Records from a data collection
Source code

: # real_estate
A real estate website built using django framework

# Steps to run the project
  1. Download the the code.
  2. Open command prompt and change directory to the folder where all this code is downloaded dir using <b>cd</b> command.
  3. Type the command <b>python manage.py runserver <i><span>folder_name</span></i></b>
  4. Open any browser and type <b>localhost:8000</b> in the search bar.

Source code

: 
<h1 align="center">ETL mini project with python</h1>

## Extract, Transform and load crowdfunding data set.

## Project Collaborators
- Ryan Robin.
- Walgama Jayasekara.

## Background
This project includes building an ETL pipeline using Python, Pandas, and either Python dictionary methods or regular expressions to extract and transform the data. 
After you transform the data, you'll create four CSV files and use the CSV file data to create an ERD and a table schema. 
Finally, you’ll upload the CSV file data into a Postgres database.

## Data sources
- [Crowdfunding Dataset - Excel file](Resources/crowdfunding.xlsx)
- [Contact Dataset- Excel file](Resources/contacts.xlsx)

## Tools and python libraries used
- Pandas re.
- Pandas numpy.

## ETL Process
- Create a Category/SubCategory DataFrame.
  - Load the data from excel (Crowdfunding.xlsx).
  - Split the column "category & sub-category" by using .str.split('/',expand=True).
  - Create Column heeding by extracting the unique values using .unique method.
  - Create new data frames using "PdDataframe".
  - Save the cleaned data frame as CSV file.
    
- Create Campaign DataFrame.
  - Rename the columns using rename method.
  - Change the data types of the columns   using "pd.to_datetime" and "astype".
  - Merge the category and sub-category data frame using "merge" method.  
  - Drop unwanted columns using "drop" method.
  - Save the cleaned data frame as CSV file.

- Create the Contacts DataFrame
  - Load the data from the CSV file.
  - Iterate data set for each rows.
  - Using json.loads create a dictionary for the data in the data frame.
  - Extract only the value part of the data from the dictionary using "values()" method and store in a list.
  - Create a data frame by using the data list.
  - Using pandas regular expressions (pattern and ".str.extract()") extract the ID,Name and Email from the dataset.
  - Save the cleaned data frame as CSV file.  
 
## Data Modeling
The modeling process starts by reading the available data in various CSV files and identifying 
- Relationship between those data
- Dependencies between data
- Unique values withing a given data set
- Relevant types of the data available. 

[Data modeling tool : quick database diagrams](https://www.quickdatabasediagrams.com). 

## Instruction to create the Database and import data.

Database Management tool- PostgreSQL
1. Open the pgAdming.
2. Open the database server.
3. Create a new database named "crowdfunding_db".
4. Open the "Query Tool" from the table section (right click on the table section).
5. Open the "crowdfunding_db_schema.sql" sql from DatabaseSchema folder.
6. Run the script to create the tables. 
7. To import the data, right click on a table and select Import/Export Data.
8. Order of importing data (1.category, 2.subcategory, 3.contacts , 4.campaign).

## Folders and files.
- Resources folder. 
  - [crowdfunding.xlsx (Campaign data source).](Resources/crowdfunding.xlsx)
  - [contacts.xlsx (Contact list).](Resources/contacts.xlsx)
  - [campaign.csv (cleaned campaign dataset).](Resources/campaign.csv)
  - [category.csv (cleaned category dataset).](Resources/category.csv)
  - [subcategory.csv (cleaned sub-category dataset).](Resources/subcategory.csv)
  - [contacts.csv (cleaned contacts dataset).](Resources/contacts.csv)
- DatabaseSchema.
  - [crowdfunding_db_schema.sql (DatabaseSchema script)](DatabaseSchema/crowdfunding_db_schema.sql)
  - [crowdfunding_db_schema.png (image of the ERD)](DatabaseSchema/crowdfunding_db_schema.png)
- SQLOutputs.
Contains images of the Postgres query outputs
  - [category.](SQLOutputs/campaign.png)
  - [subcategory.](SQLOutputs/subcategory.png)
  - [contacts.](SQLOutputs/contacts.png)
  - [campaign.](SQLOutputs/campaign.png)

## [YOUR GOAL]
Wherever a line in the entries holds "command", copy that line.

## [RESPONSE TO THIS EXERCISE]
  2. Open command prompt and change directory to the folder where all this code is downloaded dir using <b>cd</b> command.
  3. Type the command <b>python manage.py runserver <i><span>folder_name</span></i></b>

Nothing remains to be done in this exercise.